PROBLEM DESCRIPTION:
Word for word, set down the entries below.

Source texts of formatted documents
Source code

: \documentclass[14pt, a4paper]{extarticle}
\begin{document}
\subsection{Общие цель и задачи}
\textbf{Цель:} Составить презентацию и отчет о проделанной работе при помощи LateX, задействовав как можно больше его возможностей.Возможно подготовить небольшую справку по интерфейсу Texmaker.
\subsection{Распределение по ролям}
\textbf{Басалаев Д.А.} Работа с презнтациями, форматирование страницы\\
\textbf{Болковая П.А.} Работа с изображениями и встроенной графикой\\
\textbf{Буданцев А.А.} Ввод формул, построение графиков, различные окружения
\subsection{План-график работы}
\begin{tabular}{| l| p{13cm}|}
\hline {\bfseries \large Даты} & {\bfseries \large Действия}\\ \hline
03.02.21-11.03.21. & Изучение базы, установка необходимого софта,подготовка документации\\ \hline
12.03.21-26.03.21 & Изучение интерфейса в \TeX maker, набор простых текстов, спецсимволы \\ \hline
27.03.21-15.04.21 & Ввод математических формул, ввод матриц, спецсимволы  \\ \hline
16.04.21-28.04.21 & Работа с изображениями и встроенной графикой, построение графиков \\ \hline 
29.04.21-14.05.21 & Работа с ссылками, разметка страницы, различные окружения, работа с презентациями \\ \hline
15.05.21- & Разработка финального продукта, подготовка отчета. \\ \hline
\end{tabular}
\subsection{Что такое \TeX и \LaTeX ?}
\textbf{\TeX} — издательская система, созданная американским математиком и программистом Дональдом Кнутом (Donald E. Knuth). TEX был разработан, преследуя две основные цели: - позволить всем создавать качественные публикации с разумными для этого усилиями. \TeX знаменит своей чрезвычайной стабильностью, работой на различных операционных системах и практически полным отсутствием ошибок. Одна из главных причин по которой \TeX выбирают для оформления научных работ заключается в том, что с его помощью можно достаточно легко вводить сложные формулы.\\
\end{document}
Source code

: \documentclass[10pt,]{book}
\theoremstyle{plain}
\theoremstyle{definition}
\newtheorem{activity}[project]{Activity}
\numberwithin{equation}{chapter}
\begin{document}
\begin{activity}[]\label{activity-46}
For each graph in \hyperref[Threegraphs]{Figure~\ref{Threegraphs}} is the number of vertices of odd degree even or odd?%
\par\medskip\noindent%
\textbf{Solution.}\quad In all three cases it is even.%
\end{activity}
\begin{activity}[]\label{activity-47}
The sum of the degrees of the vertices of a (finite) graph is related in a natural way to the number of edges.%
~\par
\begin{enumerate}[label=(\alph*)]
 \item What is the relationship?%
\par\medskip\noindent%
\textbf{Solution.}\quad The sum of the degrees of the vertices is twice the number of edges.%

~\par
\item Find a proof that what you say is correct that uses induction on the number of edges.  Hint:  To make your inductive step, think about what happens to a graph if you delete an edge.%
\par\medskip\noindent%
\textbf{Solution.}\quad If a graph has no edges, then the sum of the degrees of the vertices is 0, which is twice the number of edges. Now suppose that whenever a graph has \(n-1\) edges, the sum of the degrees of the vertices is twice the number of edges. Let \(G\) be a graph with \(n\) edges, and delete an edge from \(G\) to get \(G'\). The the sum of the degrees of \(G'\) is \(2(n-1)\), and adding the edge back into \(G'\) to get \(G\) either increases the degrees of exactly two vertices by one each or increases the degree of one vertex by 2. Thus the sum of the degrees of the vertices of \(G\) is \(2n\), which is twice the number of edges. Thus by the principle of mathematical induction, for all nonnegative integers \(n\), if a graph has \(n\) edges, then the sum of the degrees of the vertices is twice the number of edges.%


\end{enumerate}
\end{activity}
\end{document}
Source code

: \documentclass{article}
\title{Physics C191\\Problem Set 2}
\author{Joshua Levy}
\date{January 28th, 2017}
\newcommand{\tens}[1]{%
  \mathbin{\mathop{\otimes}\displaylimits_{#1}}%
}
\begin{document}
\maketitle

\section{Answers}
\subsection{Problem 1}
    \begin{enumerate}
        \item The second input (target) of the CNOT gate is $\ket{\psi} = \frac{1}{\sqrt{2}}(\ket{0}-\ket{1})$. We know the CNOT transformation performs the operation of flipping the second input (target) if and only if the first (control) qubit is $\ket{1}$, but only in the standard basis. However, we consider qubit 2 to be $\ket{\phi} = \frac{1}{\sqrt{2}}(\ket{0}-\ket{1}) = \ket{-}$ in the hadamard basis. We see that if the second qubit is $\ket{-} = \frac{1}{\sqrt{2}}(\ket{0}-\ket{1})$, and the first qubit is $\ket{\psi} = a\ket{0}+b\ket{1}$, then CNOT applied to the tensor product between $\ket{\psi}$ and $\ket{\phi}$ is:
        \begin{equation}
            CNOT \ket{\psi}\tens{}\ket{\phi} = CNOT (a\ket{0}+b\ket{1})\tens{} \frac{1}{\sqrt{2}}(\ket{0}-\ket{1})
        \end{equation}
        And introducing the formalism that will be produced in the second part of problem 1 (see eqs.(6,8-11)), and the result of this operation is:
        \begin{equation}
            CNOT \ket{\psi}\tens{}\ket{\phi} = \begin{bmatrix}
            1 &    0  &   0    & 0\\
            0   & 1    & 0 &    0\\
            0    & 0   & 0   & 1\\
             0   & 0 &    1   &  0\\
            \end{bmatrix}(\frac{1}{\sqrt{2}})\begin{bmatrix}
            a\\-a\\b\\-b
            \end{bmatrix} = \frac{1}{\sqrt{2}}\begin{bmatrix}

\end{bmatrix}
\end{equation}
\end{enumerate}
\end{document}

SOLUTION TO THIS EXERCISE:
Source code

: \documentclass[14pt, a4paper]{extarticle}
\begin{document}
\subsection{Общие цель и задачи}
\textbf{Цель:} Составить презентацию и отчет о проделанной работе при помощи LateX, задействовав как можно больше его возможностей.Возможно подготовить небольшую справку по интерфейсу Texmaker.
\subsection{Распределение по ролям}
\textbf{Басалаев Д.А.} Работа с презнтациями, форматирование страницы\\
\textbf{Болковая П.А.} Работа с изображениями и встроенной графикой\\
\textbf{Буданцев А.А.} Ввод формул, построение графиков, различные окружения
\subsection{План-график работы}
\begin{tabular}{| l| p{13cm}|}
\hline {\bfseries \large Даты} & {\bfseries \large Действия}\\ \hline
03.02.21-11.03.21. & Изучение базы, установка необходимого софта,подготовка документации\\ \hline
12.03.21-26.03.21 & Изучение интерфейса в \TeX maker, набор простых текстов, спецсимволы \\ \hline
27.03.21-15.04.21 & Ввод математических формул, ввод матриц, спецсимволы  \\ \hline
16.04.21-28.04.21 & Работа с изображениями и встроенной графикой, построение графиков \\ \hline 
29.04.21-14.05.21 & Работа с ссылками, разметка страницы, различные окружения, работа с презентациями \\ \hline
15.05.21- & Разработка финального продукта, подготовка отчета. \\ \hline
\end{tabular}
\subsection{Что такое \TeX и \LaTeX ?}
\textbf{\TeX} — издательская система, созданная американским математиком и программистом Дональдом Кнутом (Donald E. Knuth). TEX был разработан, преследуя две основные цели: - позволить всем создавать качественные публикации с разумными для этого усилиями. \TeX знаменит своей чрезвычайной стабильностью, работой на различных операционных системах и практически полным отсутствием ошибок. Одна из главных причин по которой \TeX выбирают для оформления научных работ заключается в том, что с его помощью можно достаточно легко вводить сложные формулы.\\
\end{document}
Source code

: \documentclass[10pt,]{book}
\theoremstyle{plain}
\theoremstyle{definition}
\newtheorem{activity}[project]{Activity}
\numberwithin{equation}{chapter}
\begin{document}
\begin{activity}[]\label{activity-46}
For each graph in \hyperref[Threegraphs]{Figure~\ref{Threegraphs}} is the number of vertices of odd degree even or odd?%
\par\medskip\noindent%
\textbf{Solution.}\quad In all three cases it is even.%
\end{activity}
\begin{activity}[]\label{activity-47}
The sum of the degrees of the vertices of a (finite) graph is related in a natural way to the number of edges.%
~\par
\begin{enumerate}[label=(\alph*)]
 \item What is the relationship?%
\par\medskip\noindent%
\textbf{Solution.}\quad The sum of the degrees of the vertices is twice the number of edges.%

~\par
\item Find a proof that what you say is correct that uses induction on the number of edges.  Hint:  To make your inductive step, think about what happens to a graph if you delete an edge.%
\par\medskip\noindent%
\textbf{Solution.}\quad If a graph has no edges, then the sum of the degrees of the vertices is 0, which is twice the number of edges. Now suppose that whenever a graph has \(n-1\) edges, the sum of the degrees of the vertices is twice the number of edges. Let \(G\) be a graph with \(n\) edges, and delete an edge from \(G\) to get \(G'\). The the sum of the degrees of \(G'\) is \(2(n-1)\), and adding the edge back into \(G'\) to get \(G\) either increases the degrees of exactly two vertices by one each or increases the degree of one vertex by 2. Thus the sum of the degrees of the vertices of \(G\) is \(2n\), which is twice the number of edges. Thus by the principle of mathematical induction, for all nonnegative integers \(n\), if a graph has \(n\) edges, then the sum of the degrees of the vertices is twice the number of edges.%


\end{enumerate}
\end{activity}
\end{document}
Source code

: \documentclass{article}
\title{Physics C191\\Problem Set 2}
\author{Joshua Levy}
\date{January 28th, 2017}
\newcommand{\tens}[1]{%
  \mathbin{\mathop{\otimes}\displaylimits_{#1}}%
}
\begin{document}
\maketitle

\section{Answers}
\subsection{Problem 1}
    \begin{enumerate}
        \item The second input (target) of the CNOT gate is $\ket{\psi} = \frac{1}{\sqrt{2}}(\ket{0}-\ket{1})$. We know the CNOT transformation performs the operation of flipping the second input (target) if and only if the first (control) qubit is $\ket{1}$, but only in the standard basis. However, we consider qubit 2 to be $\ket{\phi} = \frac{1}{\sqrt{2}}(\ket{0}-\ket{1}) = \ket{-}$ in the hadamard basis. We see that if the second qubit is $\ket{-} = \frac{1}{\sqrt{2}}(\ket{0}-\ket{1})$, and the first qubit is $\ket{\psi} = a\ket{0}+b\ket{1}$, then CNOT applied to the tensor product between $\ket{\psi}$ and $\ket{\phi}$ is:
        \begin{equation}
            CNOT \ket{\psi}\tens{}\ket{\phi} = CNOT (a\ket{0}+b\ket{1})\tens{} \frac{1}{\sqrt{2}}(\ket{0}-\ket{1})
        \end{equation}
        And introducing the formalism that will be produced in the second part of problem 1 (see eqs.(6,8-11)), and the result of this operation is:
        \begin{equation}
            CNOT \ket{\psi}\tens{}\ket{\phi} = \begin{bmatrix}
            1 &    0  &   0    & 0\\
            0   & 1    & 0 &    0\\
            0    & 0   & 0   & 1\\
             0   & 0 &    1   &  0\\
            \end{bmatrix}(\frac{1}{\sqrt{2}})\begin{bmatrix}
            a\\-a\\b\\-b
            \end{bmatrix} = \frac{1}{\sqrt{2}}\begin{bmatrix}

\end{bmatrix}
\end{equation}
\end{enumerate}
\end{document}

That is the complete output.